The Design of Software (CLOSED)

A public forum for discussing the design of software, from the user interface to the code architecture. Now closed.

The "Design of Software" discussion group has been merged with the main Joel on Software discussion group.

The archives will remain online indefinitely.

Database stored in a .dat file


I need to create a database holding nearly 40,000 records. Each record has 4 fields - 3 longs and one char.
It will be used only as a lookup table and no data is manipulated in any way. If x matches field[0] then return each field in that record as an array found[i]. I need to distribute an updated copy monthly by simply overwriting the old one.

SQL CE creates a 2meg table and is gross overkill.

I have not had any experience in this field and hope that someone can tell me what I need so I can at least do a search on the net to try and find some tutorials and such.

I code in C# and use VS2005.

Frankly, I don't even know what I should be looking for?

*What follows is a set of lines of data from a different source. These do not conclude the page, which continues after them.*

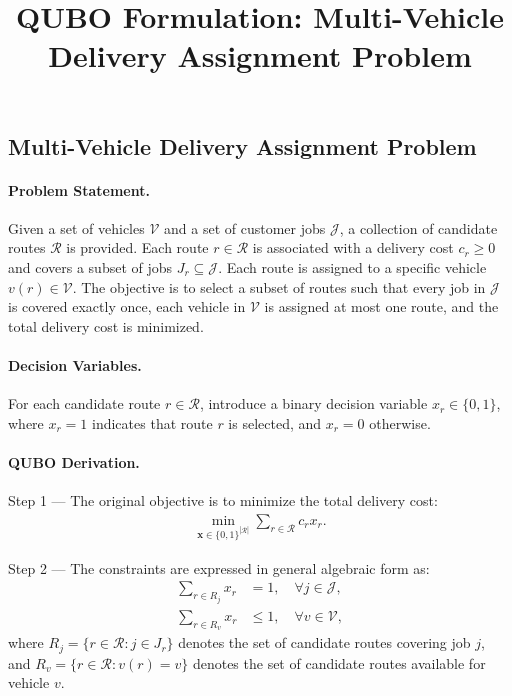 \documentclass[12pt]{article}
\title{QUBO Formulation: Multi-Vehicle Delivery Assignment Problem}
\date{}
\begin{document}
\maketitle

\subsection*{Multi-Vehicle Delivery Assignment Problem}

\paragraph{Problem Statement.}
Given a set of vehicles $\mathcal{V}$ and a set of customer jobs $\mathcal{J}$, a collection of candidate routes $\mathcal{R}$ is provided. Each route $r \in \mathcal{R}$ is associated with a delivery cost $c_r \ge 0$ and covers a subset of jobs $J_r \subseteq \mathcal{J}$. Each route is assigned to a specific vehicle $v(r) \in \mathcal{V}$. The objective is to select a subset of routes such that every job in $\mathcal{J}$ is covered exactly once, each vehicle in $\mathcal{V}$ is assigned at most one route, and the total delivery cost is minimized.

\paragraph{Decision Variables.}
For each candidate route $r \in \mathcal{R}$, introduce a binary decision variable $x_r \in \{0,1\}$, where $x_r = 1$ indicates that route $r$ is selected, and $x_r = 0$ otherwise.

\paragraph{QUBO Derivation.}
Step 1 --- The original objective is to minimize the total delivery cost:
\begin{align}
    \min_{\mathbf{x} \in \{0,1\}^{|\mathcal{R}|}} \sum_{r \in \mathcal{R}} c_r x_r.
\end{align}

Step 2 --- The constraints are expressed in general algebraic form as:
\begin{align}
    \sum_{r \in R_j} x_r &= 1, \quad \forall j \in \mathcal{J}, \\
    \sum_{r \in R_v} x_r &\le 1, \quad \forall v \in \mathcal{V},
\end{align}
where $R_j = \{r \in \mathcal{R} : j \in J_r\}$ denotes the set of candidate routes covering job $j$, and $R_v = \{r \in \mathcal{R} : v(r) = v\}$ denotes the set of candidate routes available for vehicle $v$.
\end{document}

Glen Harvy Send private email
Saturday, July 07, 2007
unfortunately you are using C#, so it is already overkill, otherwise I would recommend SQLite which is perfect.
Saturday, July 07, 2007
I think any sort of database be it SQL SE CE Lite or Stupid, Access, mySQL etc is overkill. I only mentioned C# and VS2005 because that's the envoironment I need to learn how to do it in.

I'm looking for what I guess is a simple binary format data file that stores the data in as little space as possible.

It's the HOW-TO on reading, storing and retrieving the data that I am looking for.

But I could be wrong - I have been known to be in the past :-)
Glen Harvy Send private email
Saturday, July 07, 2007
Are you aware of SQLite, that it is a single file, and truly light?
Saturday, July 07, 2007
Your uncompressed raw data without overhead is already 1MB.

Assuming a 64-bit long (which is C#'s standard - in the past ints have been 16 with long as 32 in some platforms)

3 * (64-bit long) + 1 * (8-bit char) * 40000

= 1000000 bytes

Depending on what indexes you chose, you might have made some more overhead in SQL (I would have thought the best strategy is a clustered index on everything, and that by this it would be closer to the 1MB size than the 2MB size, but the 2MB may include free space in the database and database overhead, not used table/index size).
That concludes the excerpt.